Или можно еще сделать шаг назад. Поднятие инстинкта, из игры команда сидеть, подход проводника к собаке в ОП. Собака никуда не двигается, сам проводник принимает ОП относительно собаки, требование внимания, разрядка. Это упражнение немецкой классики (Люнеберг).
Попробуйте, я уверена, что если делать правильно, то все негативы уйдут. :Ab:

----------


## Gesund

> Поднятие инстинкта, из игры команда сидеть, подход проводника к собаке в ОП. Собака никуда не двигается, сам проводник принимает ОП относительно собаки, требование внимания, разрядка. Это упражнение немецкой классики (Люнеберг).
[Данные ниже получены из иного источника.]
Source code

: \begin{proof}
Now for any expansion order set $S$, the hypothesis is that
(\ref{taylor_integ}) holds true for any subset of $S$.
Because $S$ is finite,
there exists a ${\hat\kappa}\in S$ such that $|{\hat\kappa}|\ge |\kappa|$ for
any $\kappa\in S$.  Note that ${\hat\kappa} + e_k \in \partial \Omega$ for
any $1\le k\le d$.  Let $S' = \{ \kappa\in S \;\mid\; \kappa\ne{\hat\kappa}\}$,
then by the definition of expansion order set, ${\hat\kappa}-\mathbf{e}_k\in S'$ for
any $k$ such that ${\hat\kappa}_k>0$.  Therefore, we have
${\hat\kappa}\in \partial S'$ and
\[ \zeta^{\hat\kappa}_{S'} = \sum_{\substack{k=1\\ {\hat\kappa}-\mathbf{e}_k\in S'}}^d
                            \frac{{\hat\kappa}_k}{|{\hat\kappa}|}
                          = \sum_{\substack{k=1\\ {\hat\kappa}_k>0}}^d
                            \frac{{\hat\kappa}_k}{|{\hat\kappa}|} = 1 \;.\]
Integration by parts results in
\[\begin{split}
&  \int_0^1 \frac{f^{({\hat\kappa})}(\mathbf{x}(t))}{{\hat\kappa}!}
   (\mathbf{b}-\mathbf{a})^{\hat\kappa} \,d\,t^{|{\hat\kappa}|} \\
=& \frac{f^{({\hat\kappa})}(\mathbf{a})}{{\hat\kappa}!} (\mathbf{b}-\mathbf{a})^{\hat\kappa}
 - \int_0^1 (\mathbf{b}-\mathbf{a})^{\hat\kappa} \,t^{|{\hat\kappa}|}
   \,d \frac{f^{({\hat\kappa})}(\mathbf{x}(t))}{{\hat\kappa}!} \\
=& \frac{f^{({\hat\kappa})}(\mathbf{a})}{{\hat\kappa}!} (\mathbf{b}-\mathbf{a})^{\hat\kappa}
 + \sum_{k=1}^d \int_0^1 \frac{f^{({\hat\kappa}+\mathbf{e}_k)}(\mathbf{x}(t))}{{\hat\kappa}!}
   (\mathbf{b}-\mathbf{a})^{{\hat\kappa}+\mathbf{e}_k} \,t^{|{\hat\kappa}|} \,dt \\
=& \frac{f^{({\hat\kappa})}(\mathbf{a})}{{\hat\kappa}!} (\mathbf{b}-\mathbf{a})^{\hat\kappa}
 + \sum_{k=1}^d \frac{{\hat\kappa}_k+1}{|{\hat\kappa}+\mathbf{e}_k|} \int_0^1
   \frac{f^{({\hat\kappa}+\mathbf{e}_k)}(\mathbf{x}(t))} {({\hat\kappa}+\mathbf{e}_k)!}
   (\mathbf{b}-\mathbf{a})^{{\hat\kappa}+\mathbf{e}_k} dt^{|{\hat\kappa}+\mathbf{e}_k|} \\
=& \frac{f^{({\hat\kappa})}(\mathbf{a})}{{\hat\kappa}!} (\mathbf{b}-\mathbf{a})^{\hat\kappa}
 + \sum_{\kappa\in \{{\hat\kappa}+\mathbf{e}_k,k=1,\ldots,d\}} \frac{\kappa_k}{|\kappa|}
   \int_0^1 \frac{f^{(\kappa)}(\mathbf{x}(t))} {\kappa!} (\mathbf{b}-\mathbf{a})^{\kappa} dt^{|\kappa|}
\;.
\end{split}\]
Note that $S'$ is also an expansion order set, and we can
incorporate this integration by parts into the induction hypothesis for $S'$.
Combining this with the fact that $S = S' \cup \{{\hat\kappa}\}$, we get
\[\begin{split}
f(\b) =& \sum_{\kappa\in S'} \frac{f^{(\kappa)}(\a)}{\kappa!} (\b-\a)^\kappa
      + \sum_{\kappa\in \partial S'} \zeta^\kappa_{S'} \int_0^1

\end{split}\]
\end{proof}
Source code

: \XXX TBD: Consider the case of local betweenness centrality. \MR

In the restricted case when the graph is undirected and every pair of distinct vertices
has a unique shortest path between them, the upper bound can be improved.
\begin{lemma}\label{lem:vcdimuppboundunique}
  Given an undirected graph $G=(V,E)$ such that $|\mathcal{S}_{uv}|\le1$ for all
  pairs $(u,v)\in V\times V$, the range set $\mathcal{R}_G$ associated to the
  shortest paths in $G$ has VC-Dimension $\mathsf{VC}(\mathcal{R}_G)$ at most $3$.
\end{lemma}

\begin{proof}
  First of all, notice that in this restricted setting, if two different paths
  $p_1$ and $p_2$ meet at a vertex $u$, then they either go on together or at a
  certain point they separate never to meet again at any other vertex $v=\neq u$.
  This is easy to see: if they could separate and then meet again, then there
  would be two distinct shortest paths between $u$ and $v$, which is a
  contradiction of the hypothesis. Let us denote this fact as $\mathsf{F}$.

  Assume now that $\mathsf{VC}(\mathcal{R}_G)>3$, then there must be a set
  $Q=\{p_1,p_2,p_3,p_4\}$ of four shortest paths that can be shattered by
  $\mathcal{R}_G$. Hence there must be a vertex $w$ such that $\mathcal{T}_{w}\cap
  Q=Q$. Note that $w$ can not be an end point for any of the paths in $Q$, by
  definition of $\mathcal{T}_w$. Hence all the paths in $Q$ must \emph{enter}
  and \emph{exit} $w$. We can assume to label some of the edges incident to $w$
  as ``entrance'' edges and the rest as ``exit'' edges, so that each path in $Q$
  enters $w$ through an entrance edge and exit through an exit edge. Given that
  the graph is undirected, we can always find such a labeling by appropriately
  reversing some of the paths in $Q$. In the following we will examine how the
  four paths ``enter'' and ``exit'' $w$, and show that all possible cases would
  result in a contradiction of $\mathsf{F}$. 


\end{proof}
Так работаю со старшей собакой. С щенком пробую - удается усадить, сконцентрировать, но как только пытаюсь перейти в ОП он соскакивает в желании перейти в ФП. Но попробую поработать в этом направлении.

----------


## Tatjana

*Gesund*, а щенок в момент обучения ОП на поводке?

----------


## Gesund

> *Gesund*, а щенок в момент обучения ОП на поводке?


Да конечно!
Сегодня попробовал на лакомстве переход с ФП в ОП. С второго раза что то получается, приходиться чуть подлавливать собаку поводком, что бы не сорвался.

----------


## Степанида

> Сегодня попробовал на лакомстве переход с ФП в ОП. С второго раза что то получается, приходиться чуть подлавливать собаку поводком, что бы не сорвался.


Переход как учите? Флипом или обходом сзади?

----------


## Gesund

> Переход как учите? Флипом или обходом сзади?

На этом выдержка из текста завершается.